#### Data section ####
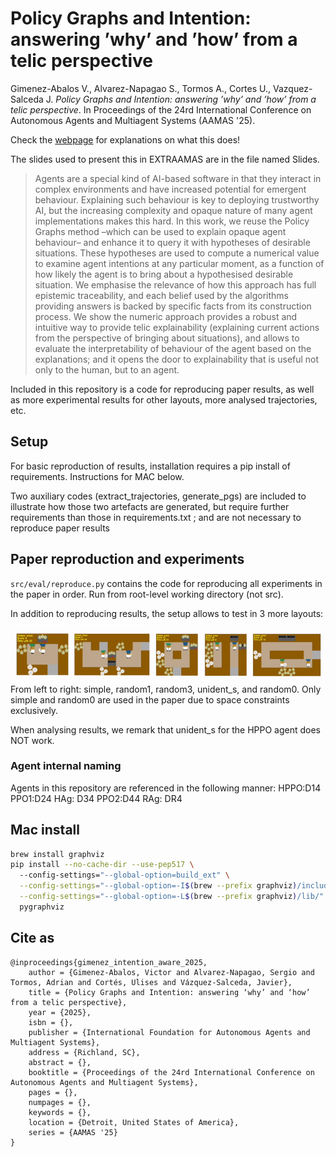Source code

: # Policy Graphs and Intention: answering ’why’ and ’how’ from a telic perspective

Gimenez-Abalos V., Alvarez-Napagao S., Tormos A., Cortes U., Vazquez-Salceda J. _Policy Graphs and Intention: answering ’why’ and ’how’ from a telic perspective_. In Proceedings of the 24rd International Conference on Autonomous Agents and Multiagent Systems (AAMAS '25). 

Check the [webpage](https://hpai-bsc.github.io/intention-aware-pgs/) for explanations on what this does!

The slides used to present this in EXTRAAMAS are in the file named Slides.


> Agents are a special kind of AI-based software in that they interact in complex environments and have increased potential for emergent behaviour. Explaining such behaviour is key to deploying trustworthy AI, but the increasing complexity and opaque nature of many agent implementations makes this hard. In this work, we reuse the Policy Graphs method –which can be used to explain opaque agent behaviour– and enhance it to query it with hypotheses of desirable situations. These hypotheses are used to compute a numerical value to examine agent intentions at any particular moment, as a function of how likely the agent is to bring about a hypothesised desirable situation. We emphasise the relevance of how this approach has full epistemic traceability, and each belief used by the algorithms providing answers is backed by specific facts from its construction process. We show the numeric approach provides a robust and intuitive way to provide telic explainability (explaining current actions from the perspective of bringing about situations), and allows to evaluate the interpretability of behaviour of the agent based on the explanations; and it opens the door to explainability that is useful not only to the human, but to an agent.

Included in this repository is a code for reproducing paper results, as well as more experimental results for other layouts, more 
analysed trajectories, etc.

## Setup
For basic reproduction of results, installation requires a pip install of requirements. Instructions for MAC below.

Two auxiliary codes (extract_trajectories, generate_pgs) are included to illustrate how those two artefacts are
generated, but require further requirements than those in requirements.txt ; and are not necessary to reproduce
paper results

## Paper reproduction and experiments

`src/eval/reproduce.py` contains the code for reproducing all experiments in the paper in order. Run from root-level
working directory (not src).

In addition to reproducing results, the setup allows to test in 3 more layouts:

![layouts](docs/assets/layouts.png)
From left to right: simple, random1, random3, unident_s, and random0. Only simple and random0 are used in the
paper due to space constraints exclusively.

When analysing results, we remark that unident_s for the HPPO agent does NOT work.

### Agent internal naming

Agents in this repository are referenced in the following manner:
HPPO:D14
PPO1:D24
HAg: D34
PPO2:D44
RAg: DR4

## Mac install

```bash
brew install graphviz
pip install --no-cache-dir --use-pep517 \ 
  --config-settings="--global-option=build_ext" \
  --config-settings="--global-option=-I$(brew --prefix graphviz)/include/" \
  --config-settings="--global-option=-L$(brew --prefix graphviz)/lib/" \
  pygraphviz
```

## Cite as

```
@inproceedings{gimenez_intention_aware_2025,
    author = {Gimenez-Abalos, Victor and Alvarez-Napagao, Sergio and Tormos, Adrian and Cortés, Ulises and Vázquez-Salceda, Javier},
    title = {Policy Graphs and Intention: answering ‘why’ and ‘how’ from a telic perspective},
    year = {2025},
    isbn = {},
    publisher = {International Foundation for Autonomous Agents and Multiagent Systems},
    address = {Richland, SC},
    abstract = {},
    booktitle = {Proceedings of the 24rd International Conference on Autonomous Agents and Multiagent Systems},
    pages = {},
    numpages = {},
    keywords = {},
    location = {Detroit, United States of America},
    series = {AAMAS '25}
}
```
####
#### Data section ####
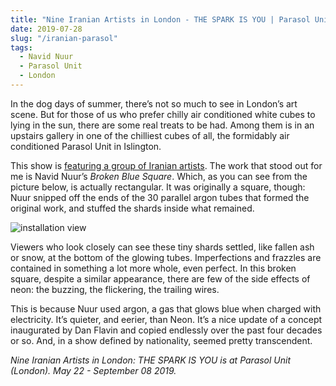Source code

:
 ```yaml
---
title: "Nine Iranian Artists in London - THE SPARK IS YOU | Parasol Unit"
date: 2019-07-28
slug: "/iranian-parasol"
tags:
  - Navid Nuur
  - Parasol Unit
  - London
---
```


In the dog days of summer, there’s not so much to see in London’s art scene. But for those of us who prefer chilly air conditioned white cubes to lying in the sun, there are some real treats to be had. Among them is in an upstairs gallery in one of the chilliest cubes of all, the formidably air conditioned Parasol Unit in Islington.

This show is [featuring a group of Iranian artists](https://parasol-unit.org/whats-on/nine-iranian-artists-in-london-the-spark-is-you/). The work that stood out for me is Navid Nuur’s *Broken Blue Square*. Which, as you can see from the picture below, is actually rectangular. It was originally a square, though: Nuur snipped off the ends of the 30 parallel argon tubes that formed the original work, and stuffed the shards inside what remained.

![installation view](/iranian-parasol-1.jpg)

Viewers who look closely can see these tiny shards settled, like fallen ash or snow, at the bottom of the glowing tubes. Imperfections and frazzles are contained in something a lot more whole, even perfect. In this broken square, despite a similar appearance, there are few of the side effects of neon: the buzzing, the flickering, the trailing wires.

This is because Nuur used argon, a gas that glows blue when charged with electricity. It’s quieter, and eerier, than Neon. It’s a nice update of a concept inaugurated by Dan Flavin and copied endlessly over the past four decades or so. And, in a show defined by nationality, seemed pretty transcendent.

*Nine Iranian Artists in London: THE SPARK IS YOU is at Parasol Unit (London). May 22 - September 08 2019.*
####
● Your instructions
Set down, exactly as they stand above, the lines starting with the line with "Gimenez-Abalos V., Alvarez-Napagao" and going on through the line with "The slides used", and no others.

● Answer to the exercise
Gimenez-Abalos V., Alvarez-Napagao S., Tormos A., Cortes U., Vazquez-Salceda J. _Policy Graphs and Intention: answering ’why’ and ’how’ from a telic perspective_. In Proceedings of the 24rd International Conference on Autonomous Agents and Multiagent Systems (AAMAS '25). 

Check the [webpage](https://hpai-bsc.github.io/intention-aware-pgs/) for explanations on what this does!

The slides used to present this in EXTRAAMAS are in the file named Slides.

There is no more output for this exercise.